Né le 29 août 2005, quelques mois après la finale de la CAN perdue par le Sénégal face au Cameroun aux tirs au but, Mamadou Sarr s’est construit loin de l’ombre pesante de 2002. Pourtant, il grandit avec la conscience de ce passé marquant, celui d’une finale que son père suspendu, a regardé depuis les tribunes. Formé à l’Olympique Lyonnais puis révélé à Strasbourg, le futur patron de la défense des Blues de Chelsea s’est progressivement imposé par sa lecture du jeu, son sens du placement et sa maturité précoce.
Convoqué par le sélectionneur Pape Thiaw, Mamadou Sarr a fait le choix de représenter le Sénégal, alors qu’il était également éligible avec la France. Un choix assumé, motivé par l’attachement familial et la volonté de s’inscrire dans la continuité de l’histoire des Lions. En demi-finale de la CAN 2025 face à l’Égypte, il a été lancé prématurément dans le bain dès la 22e minute, après la sortie sur blessure du capitaine Kalidou Koulibaly. Sans se laisser impressionner, il a livré une prestation solide, faisant preuve de calme et d’efficacité dans l’axe de la défense.

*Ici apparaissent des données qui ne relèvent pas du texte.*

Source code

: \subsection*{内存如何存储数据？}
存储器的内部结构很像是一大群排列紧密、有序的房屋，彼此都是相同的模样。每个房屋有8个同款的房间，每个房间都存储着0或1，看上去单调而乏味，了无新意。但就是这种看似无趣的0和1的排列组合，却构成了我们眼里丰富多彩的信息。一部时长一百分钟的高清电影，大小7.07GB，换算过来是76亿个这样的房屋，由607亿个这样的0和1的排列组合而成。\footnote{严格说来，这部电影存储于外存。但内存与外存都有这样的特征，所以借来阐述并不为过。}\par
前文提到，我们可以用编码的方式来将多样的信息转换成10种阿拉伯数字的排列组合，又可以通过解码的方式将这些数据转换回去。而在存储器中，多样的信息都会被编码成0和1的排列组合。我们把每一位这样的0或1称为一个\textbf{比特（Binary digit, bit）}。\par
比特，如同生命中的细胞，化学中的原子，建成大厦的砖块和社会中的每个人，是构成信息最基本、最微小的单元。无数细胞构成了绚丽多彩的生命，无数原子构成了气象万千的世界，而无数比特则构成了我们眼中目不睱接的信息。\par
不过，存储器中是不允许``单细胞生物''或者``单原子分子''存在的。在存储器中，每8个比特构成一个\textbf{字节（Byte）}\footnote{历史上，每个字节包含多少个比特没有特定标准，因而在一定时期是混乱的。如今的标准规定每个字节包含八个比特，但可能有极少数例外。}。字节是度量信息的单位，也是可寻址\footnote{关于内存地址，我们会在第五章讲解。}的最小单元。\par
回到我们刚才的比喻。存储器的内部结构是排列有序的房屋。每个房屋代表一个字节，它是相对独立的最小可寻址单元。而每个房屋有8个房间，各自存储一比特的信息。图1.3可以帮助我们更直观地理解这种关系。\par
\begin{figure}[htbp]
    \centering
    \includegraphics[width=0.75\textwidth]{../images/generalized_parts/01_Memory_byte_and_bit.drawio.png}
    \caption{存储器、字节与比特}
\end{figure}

Il a muselé le duo Salah – Marmoush avec l’appui de son compère Moussa Niakhaté. À travers son intégration réussie chez les Lions, le Sénégal entrevoit l’avenir de son secteur défensif. À seulement 20 ans, Mamadou Sarr incarne cette nouvelle génération prête à assumer de lourdes responsabilités en sélection nationale à l’instar d’Ibrahima Mbaye, Lamine Camara ou encore El Hadj Malick Diouf. Il représente également un trait d’union entre deux époques : celle de 2002, marquée par les regrets, et celle de 2025, championne d’Afrique en 2022 au Cameroun et portée par l’ambition d’offrir au Sénégal une deuxième étoile.

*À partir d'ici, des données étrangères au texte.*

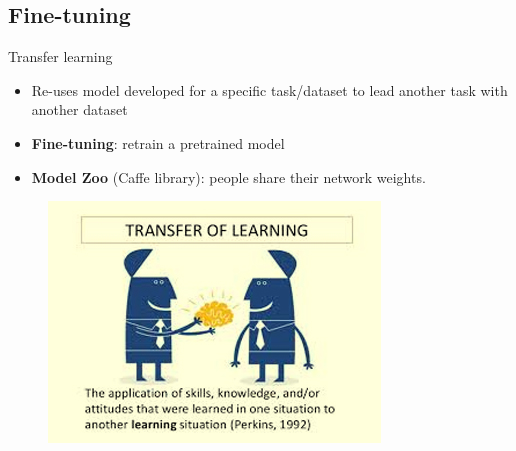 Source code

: \documentclass[10pt]{beamer}
\begin{document}
\subsection{Fine-tuning}
\begin{frame}{Transfer learning}{}
	\begin{itemize}
		\item Re-uses model developed for a specific task/dataset to lead another task with another dataset
		\item \textbf{Fine-tuning}: retrain a pretrained model
		\item \textbf{Model Zoo} (Caffe library): people share their network weights.
	\end{itemize}				
	\begin{center}
     \begin{figure}[htbp]
        \includegraphics[scale=.6]{images/transfer_learning}
    	\label{figrsexample1}
	\end{figure}
  \end{center}
\end{frame}
\end{document}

Dimanche, au stade Moulay Idriss de Rabat, Mamadou Sarr disputera sa première finale de Coupe d’Afrique des Nations. Un moment symbolique pour le joueur comme pour sa famille, mais surtout une nouvelle étape dans une carrière en pleine ascension. Pour le Sénégal, il ne s’agira pas seulement de viser une deuxième étoile, mais aussi de confirmer la solidité d’un projet fondé sur la transmission et le renouvellement de générations.